PSUs were created out of a phobia towards the private sector during the Nehruvian era. India’s first prime minister, Jawaharlal Nehru, was the flag bearer of socialism in India and an ardent supporter of the PSUs-run economy who thought it fit to make the PSUs pillars of India’s economy. These PSUs were supposed to become engines of national growth and at the same time achieve goals of social and economic justice. The State tried to do everything and invest in every given sector of the economy through its PSUs. Trying to do too many things on its own, it has ended up doing almost all of them in an unsatisfactory manner.
HAL is a shining example of the case in point of how the PSUs have been abject failures. The undertaking has recently been in news even as the ardent supporters of the PSU culture have been arguing that the Rafale deal should have involved HAL instead of Ambani led Reliance Defense Limited. However, if one were to take a close look at the situation, HAL has been a highly incompetent and under performing organization. Its inefficiency makes it clear that HAL was not competent to manufacture Rafale. Out of an obsession for a PSU controlled economy, the government established HAL as the main defense manufacturer of the country and significant amount of resources were put into it. However, it is flummoxing that despite decades of its existence, HAL has not been able to achieve anything commendable in its entire history. In fact, India was forced to import its defense equipment and technology from private manufacturers in other countries like the United States and the United Kingdom. This shows the difference between the working of private sector and the PSUs. While private defense manufacturers are engaged in export of defense equipment, HAL has been unable to cater to even domestic needs, leave alone manufacturing equipment worthy of being exported to other markets.

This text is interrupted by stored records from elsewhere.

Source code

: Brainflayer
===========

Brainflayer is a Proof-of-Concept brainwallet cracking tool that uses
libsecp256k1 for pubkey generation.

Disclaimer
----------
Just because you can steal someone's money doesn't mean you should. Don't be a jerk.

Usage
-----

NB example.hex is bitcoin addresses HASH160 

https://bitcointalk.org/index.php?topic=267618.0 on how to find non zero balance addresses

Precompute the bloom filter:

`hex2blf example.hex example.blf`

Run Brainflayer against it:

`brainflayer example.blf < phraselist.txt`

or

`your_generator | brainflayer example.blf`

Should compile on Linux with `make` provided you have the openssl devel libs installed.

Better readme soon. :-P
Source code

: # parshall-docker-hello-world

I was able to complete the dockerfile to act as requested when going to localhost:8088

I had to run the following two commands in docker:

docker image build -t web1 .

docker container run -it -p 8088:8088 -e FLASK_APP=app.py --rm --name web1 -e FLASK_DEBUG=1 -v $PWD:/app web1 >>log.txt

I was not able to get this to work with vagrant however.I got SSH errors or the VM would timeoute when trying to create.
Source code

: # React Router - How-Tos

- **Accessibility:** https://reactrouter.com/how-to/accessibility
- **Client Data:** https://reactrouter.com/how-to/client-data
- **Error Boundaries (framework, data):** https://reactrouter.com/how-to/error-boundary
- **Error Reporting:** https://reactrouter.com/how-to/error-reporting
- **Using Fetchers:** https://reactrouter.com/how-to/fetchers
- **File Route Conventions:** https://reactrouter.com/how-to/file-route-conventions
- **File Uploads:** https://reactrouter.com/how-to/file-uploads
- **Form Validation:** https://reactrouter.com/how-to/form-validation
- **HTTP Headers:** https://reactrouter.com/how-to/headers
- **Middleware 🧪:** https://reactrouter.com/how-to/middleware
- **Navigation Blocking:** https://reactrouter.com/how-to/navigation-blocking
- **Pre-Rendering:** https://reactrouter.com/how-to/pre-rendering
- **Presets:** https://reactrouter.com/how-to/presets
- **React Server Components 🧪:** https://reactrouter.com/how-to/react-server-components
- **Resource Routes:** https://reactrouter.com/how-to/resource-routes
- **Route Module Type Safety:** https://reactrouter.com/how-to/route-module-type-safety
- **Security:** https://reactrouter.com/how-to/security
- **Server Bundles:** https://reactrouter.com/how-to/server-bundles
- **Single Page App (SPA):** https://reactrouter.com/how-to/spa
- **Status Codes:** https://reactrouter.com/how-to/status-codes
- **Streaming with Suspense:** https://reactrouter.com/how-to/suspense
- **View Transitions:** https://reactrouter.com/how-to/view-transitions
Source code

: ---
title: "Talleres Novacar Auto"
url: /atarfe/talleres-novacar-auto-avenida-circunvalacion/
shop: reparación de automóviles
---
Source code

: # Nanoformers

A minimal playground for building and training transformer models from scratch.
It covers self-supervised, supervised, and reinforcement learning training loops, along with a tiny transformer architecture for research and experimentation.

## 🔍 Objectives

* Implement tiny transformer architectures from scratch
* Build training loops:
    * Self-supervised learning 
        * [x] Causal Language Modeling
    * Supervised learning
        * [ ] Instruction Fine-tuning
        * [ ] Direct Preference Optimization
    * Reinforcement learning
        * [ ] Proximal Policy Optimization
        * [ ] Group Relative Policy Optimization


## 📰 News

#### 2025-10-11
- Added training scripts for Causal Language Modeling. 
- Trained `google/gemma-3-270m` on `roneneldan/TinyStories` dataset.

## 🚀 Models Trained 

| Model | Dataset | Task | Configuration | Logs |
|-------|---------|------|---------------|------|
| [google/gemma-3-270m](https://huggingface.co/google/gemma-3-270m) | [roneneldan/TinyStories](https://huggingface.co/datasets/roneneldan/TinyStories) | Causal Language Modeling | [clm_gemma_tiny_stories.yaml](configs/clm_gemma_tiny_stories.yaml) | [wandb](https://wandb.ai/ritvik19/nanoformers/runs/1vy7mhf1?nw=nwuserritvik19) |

An argument that came out in support of HAL was that how can an organisation with a turn over of 18,00 crore could be called inefficient. However, this argument misses the debate on the inefficiency altogether. HAL gets defense contracts directly from the government with no bidding whatsoever and as such it does not have to compete with any other organisation. There is absolutely no competitive bidding involved in the contracts that HAL gets. As such, the question of choice in quality does not even arise. HAL keeps pushing substandard equipment to the government without worrying about losing its only client and in that scenario it has lost the incentive to innovate.
In fact, it is not only the HAL, but the PSUs in general share the characteristics of inefficiency, poor management, excessive unionism, under performance and negligible profits/outright losses. Most of the PSUs are no match for the private sector enterprises. In fact, the performance of Navratnas and Miniratnas, which are a category of PSUs, (17 and 73 in number respectively) has been much lower than that of their private counterparts. The seven maharatnas (the biggest PSUs) holding total assets worth Rs 10 lakh crore, i.e., one third of the total PSU assets, seem to be performing well. But of late, the private sector is catching up with them as well and the fortunes of these PSUs are also on the decline. Then, there are a number of other PSUs which the government doesn’t even consider a ratna. This is sufficient to show that the PSUs which suffer from substandard work and unprofessionalism accompanied with lack of transparency and accountability lag far behind the private sector firms.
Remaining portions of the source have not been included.